Research Shows Prescription Drugs Pollution in Half the World’s Rivers

According to a study led by a UK research team from the University of York which probed the presence of pharmaceuticals in the world’s rivers, almost half the world’s rivers are polluted with antibiotics, antidepressants, tranquilizers, and other over-the-counter and prescription drugs.

The co-leader of the project, Dr. John Wilkinson, said that the Global Monitoring of Pharmaceuticals Project – with 127 collaborators across 86 institutions worldwide – is an excellent example of how the global scientific community can tackle large-scale environmental issues when together.

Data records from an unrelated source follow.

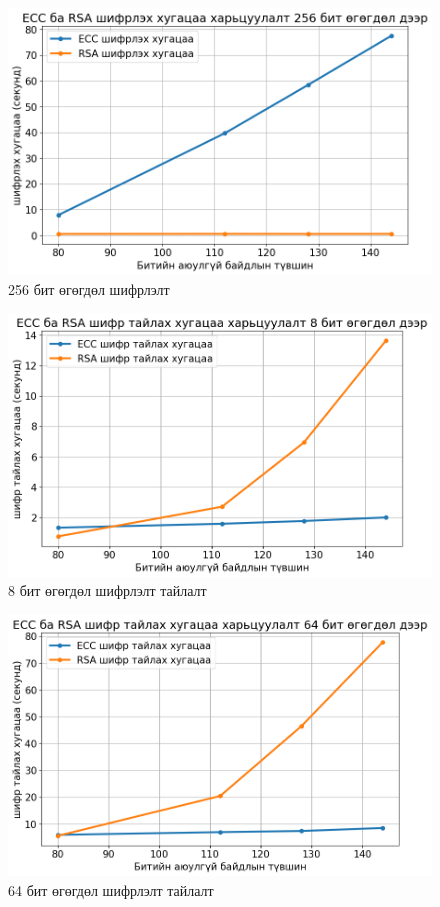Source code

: 	\begin{figure}[h]
		\centering
		\includegraphics[scale=0.65]{assets/graphs/3.png}
		\caption{256 бит өгөгдөл шифрлэлт}
		\label{fig:architecture}
	\end{figure}
	\begin{figure}[h]
		\centering
		\includegraphics[scale=0.65]{assets/graphs/4.png}
		\caption{8 бит өгөгдөл шифрлэлт тайлалт}
		\label{fig:architecture}
	\end{figure}
	\begin{figure}[h]
		\centering
		\includegraphics[scale=0.65]{assets/graphs/5.png}
		\caption{64 бит өгөгдөл шифрлэлт тайлалт}
		\label{fig:architecture}
	\end{figure}
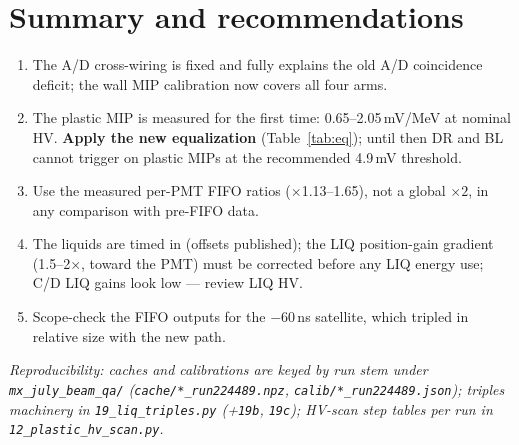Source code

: \documentclass[11pt]{article}
\begin{document}
\section{Summary and recommendations}
\begin{enumerate}
\item The A/D cross-wiring is fixed and fully explains the old A/D
      coincidence deficit; the wall MIP calibration now covers all four arms.
\item The plastic MIP is measured for the first time:
      0.65--2.05\,mV/MeV at nominal HV. \textbf{Apply the new equalization}
      (Table~\ref{tab:eq}); until then DR and BL cannot trigger on plastic
      MIPs at the recommended 4.9\,mV threshold.
\item Use the measured per-PMT FIFO ratios ($\times$1.13--1.65), not a
      global $\times2$, in any comparison with pre-FIFO data.
\item The liquids are timed in (offsets published); the LIQ position-gain
      gradient (1.5--2$\times$, toward the PMT) must be corrected before any
      LIQ energy use; C/D LIQ gains look low --- review LIQ HV.
\item Scope-check the FIFO outputs for the $-60$\,ns satellite, which tripled
      in relative size with the new path.
\end{enumerate}

\vspace{1ex}
\noindent\textit{Reproducibility: caches and calibrations are keyed by run
stem under \texttt{mx\_july\_beam\_qa/} (\texttt{cache/*\_run224489.npz},
\texttt{calib/*\_run224489.json}); triples machinery in
\texttt{19\_liq\_triples.py} (+\texttt{19b}, \texttt{19c}); HV-scan step
tables per run in \texttt{12\_plastic\_hv\_scan.py}.}
\end{document}
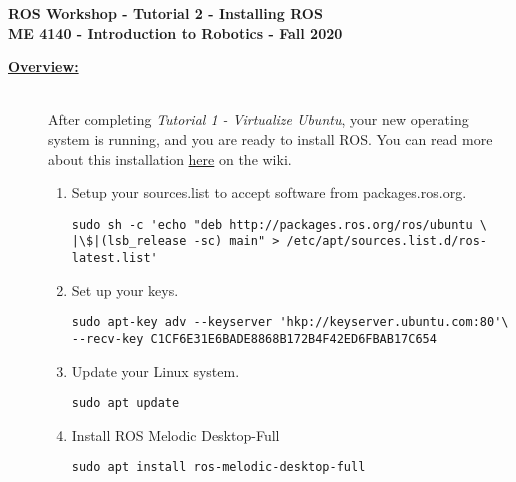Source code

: \documentclass[12pt]{article}
\begin{document}


\begin{center}
   {\bf \Large ROS Workshop - Tutorial 2 - Installing ROS}\vspace{3mm} \\
   {\bf \large ME 4140 - Introduction to Robotics - Fall 2020} \vspace{5mm}\\
\end{center}

\begin{description}

\item[\textbf{\underline{Overview:}}] \hfill \vspace{3mm}\\
After completing {\it Tutorial 1 - Virtualize Ubuntu}, your new operating system is running, and you are ready to install ROS. You can read more about this installation \href{http://wiki.ros.org/melodic/Installation/Ubuntu}{here} on the wiki.

\begin{enumerate}
	
	
	\item  Setup your sources.list to accept software from packages.ros.org.

	\begin{verbatim}
sudo sh -c 'echo "deb http://packages.ros.org/ros/ubuntu \
|\$|(lsb_release -sc) main" > /etc/apt/sources.list.d/ros-latest.list'
	\end{verbatim}
	
	\item Set up your keys. 
	
	\begin{verbatim}
sudo apt-key adv --keyserver 'hkp://keyserver.ubuntu.com:80'\
--recv-key C1CF6E31E6BADE8868B172B4F42ED6FBAB17C654	
	\end{verbatim}
				
	\item Update your Linux system. 
	
	\begin{verbatim}
sudo apt update
	\end{verbatim}
	
	\item Install ROS Melodic Desktop-Full 
	
	\begin{verbatim}
sudo apt install ros-melodic-desktop-full
	\end{verbatim}



\end{enumerate}
\end{description}
\end{document}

The research team was measuring the presence of 61 pharmaceuticals, including carbamazepine, metformin, and caffeine, in hundreds of rivers at 1,052 locations in 104 countries across the world, including London’s Thames and the Amazon in Brazil, making it the largest analysis of its kind.

While half of the rivers had been contaminated with drugs, the analysis showed potentially toxic levels to humans and threatens fish, wildlife, and local ecosystems in a quarter of the rivers.

Study authors detected various drugs in 50 out of 54 sampling sites just in the UK alone. The most common was the epilepsy drug carbamazepine which was found in nearly 70% of the rivers in the UK.

More than 43 percent of the world’s rivers displayed concerning levels of active pharmaceutical ingredients (APIs), 23 of which were exceeding the levels considered safe.

These chemicals, according to the study authors, enter the environment during their production, use, and disposal and are most likely to turn up in surface waters such as streams, rivers, lakes, reservoirs, and wetlands.

Dr. Wilkinson noted that one of the largest problems they’ve faced in tackling this issue is that almost all of the data focused on a select few areas in North America, Western Europe, and China, meaning they haven’t been very representative when monitoring these contaminants.

He stressed that they urgently need to tackle the global problem of pharmaceutical pollution if they want to fulfill the UN’s 17 Sustainable Development Goals, particularly Goal 6, ‘Clean Water and Sanitation’.